Task instructions => Identify the lines in the data below that contain "jsonplaceholder" and give only how many there are.

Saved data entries
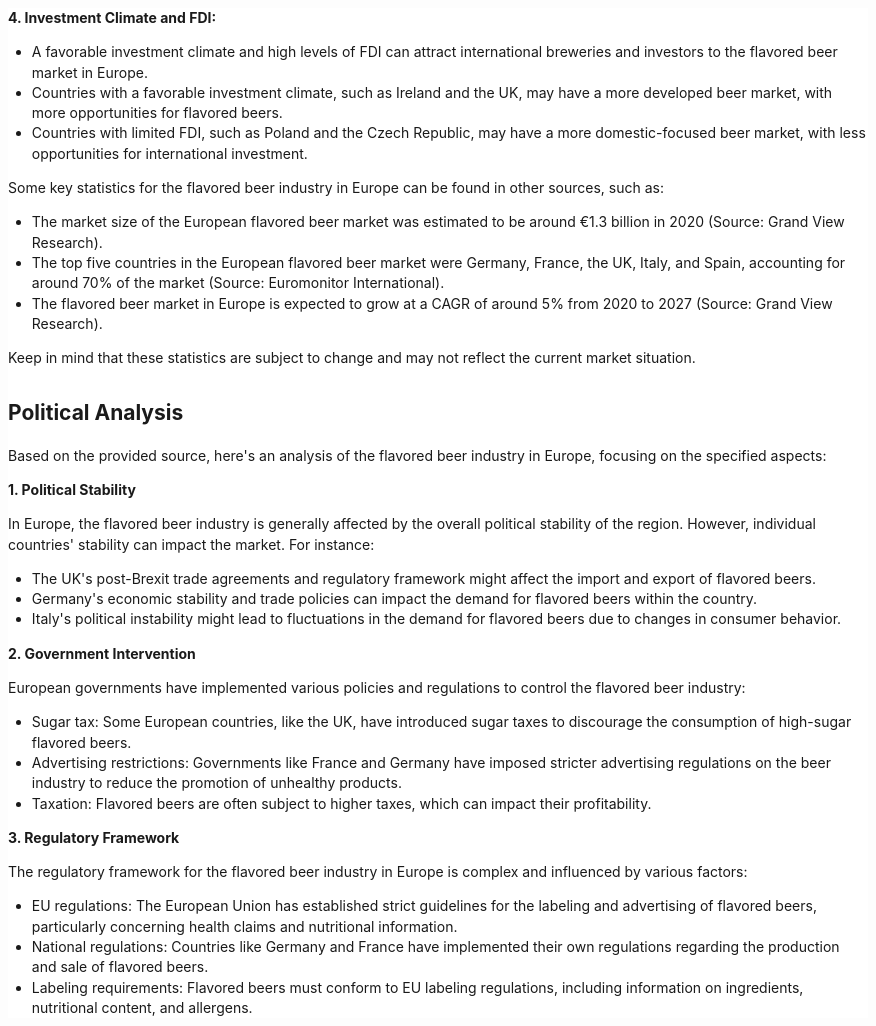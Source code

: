 **4. Investment Climate and FDI:**

* A favorable investment climate and high levels of FDI can attract international breweries and investors to the flavored beer market in Europe.
* Countries with a favorable investment climate, such as Ireland and the UK, may have a more developed beer market, with more opportunities for flavored beers.
* Countries with limited FDI, such as Poland and the Czech Republic, may have a more domestic-focused beer market, with less opportunities for international investment.

Some key statistics for the flavored beer industry in Europe can be found in other sources, such as:

* The market size of the European flavored beer market was estimated to be around €1.3 billion in 2020 (Source: Grand View Research).
* The top five countries in the European flavored beer market were Germany, France, the UK, Italy, and Spain, accounting for around 70% of the market (Source: Euromonitor International).
* The flavored beer market in Europe is expected to grow at a CAGR of around 5% from 2020 to 2027 (Source: Grand View Research).

Keep in mind that these statistics are subject to change and may not reflect the current market situation.

## Political Analysis
Based on the provided source, here's an analysis of the flavored beer industry in Europe, focusing on the specified aspects:

**1. Political Stability**

In Europe, the flavored beer industry is generally affected by the overall political stability of the region. However, individual countries' stability can impact the market. For instance:

- The UK's post-Brexit trade agreements and regulatory framework might affect the import and export of flavored beers.
- Germany's economic stability and trade policies can impact the demand for flavored beers within the country.
- Italy's political instability might lead to fluctuations in the demand for flavored beers due to changes in consumer behavior.

**2. Government Intervention**

European governments have implemented various policies and regulations to control the flavored beer industry:

- Sugar tax: Some European countries, like the UK, have introduced sugar taxes to discourage the consumption of high-sugar flavored beers.
- Advertising restrictions: Governments like France and Germany have imposed stricter advertising regulations on the beer industry to reduce the promotion of unhealthy products.
- Taxation: Flavored beers are often subject to higher taxes, which can impact their profitability.

**3. Regulatory Framework**

The regulatory framework for the flavored beer industry in Europe is complex and influenced by various factors:

- EU regulations: The European Union has established strict guidelines for the labeling and advertising of flavored beers, particularly concerning health claims and nutritional information.
- National regulations: Countries like Germany and France have implemented their own regulations regarding the production and sale of flavored beers.
- Labeling requirements: Flavored beers must conform to EU labeling regulations, including information on ingredients, nutritional content, and allergens.
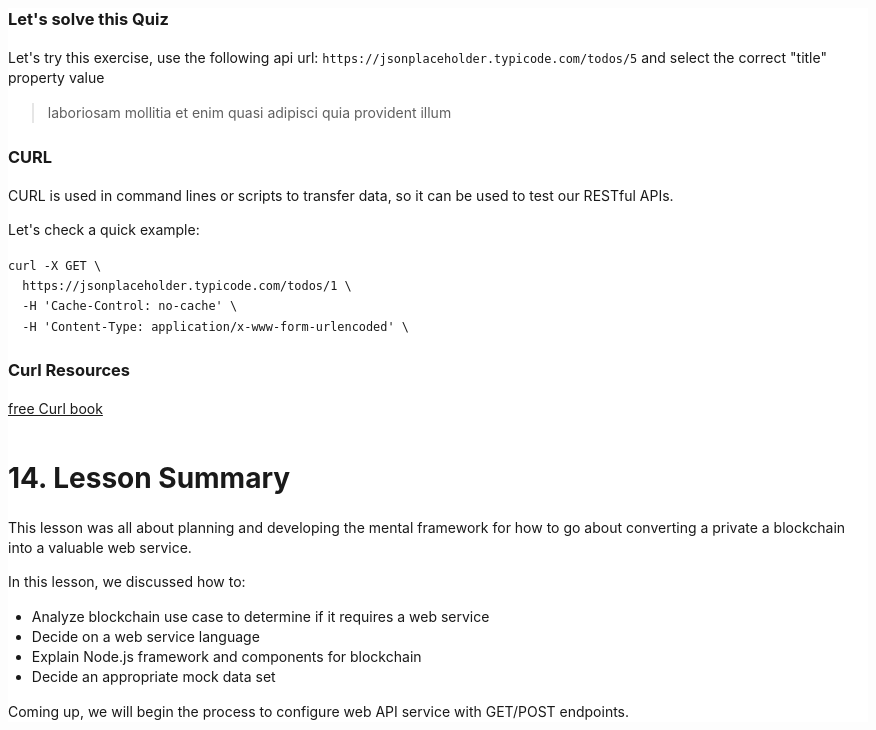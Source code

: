 ### Let's solve this Quiz

Let's try this exercise, use the following api url: `https://jsonplaceholder.typicode.com/todos/5` and select the correct "title" property value

> laboriosam mollitia et enim quasi adipisci quia provident illum

### CURL

CURL is used in command lines or scripts to transfer data, so it can be used to test our RESTful APIs.

Let's check a quick example:

```shell
curl -X GET \
  https://jsonplaceholder.typicode.com/todos/1 \
  -H 'Cache-Control: no-cache' \
  -H 'Content-Type: application/x-www-form-urlencoded' \
```

### Curl Resources

[free Curl book](https://curl.haxx.se/book.html)

# 14. Lesson Summary

This lesson was all about planning and developing the mental framework for how to go about converting a private a blockchain into a valuable web service.

In this lesson, we discussed how to:

- Analyze blockchain use case to determine if it requires a web service
- Decide on a web service language
- Explain Node.js framework and components for blockchain
- Decide an appropriate mock data set

Coming up, we will begin the process to configure web API service with GET/POST endpoints.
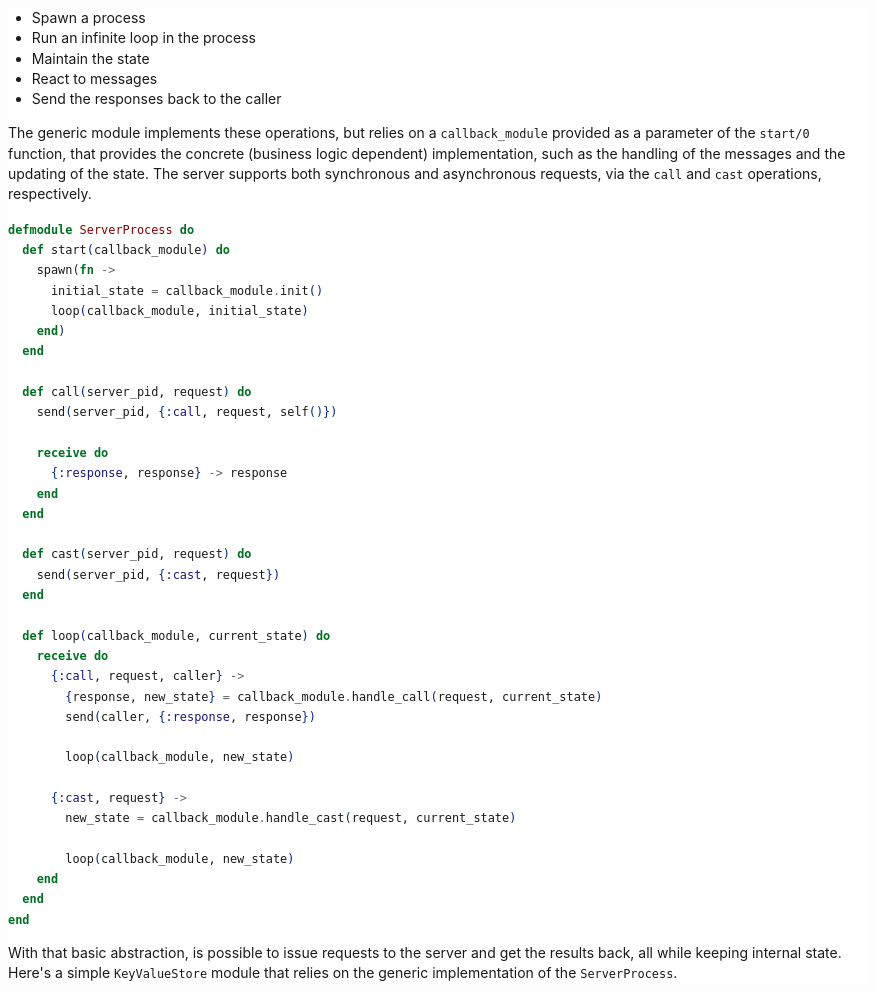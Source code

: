 -   Spawn a process
-   Run an infinite loop in the process
-   Maintain the state
-   React to messages
-   Send the responses back to the caller

The generic module implements these operations, but relies on a `callback_module` provided as a parameter of the `start/0` function, that provides the concrete (business logic dependent) implementation, such as the handling of the messages and the updating of the state. The server supports both synchronous and asynchronous requests, via the `call` and `cast` operations, respectively.

```elixir
defmodule ServerProcess do
  def start(callback_module) do
    spawn(fn ->
      initial_state = callback_module.init()
      loop(callback_module, initial_state)
    end)
  end

  def call(server_pid, request) do
    send(server_pid, {:call, request, self()})

    receive do
      {:response, response} -> response
    end
  end

  def cast(server_pid, request) do
    send(server_pid, {:cast, request})
  end

  def loop(callback_module, current_state) do
    receive do
      {:call, request, caller} ->
        {response, new_state} = callback_module.handle_call(request, current_state)
        send(caller, {:response, response})

        loop(callback_module, new_state)

      {:cast, request} ->
        new_state = callback_module.handle_cast(request, current_state)

        loop(callback_module, new_state)
    end
  end
end
```

With that basic abstraction, is possible to issue requests to the server and get the results back, all while keeping internal state. Here\'s a simple `KeyValueStore` module that relies on the generic implementation of the `ServerProcess`.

Finished exercise => 2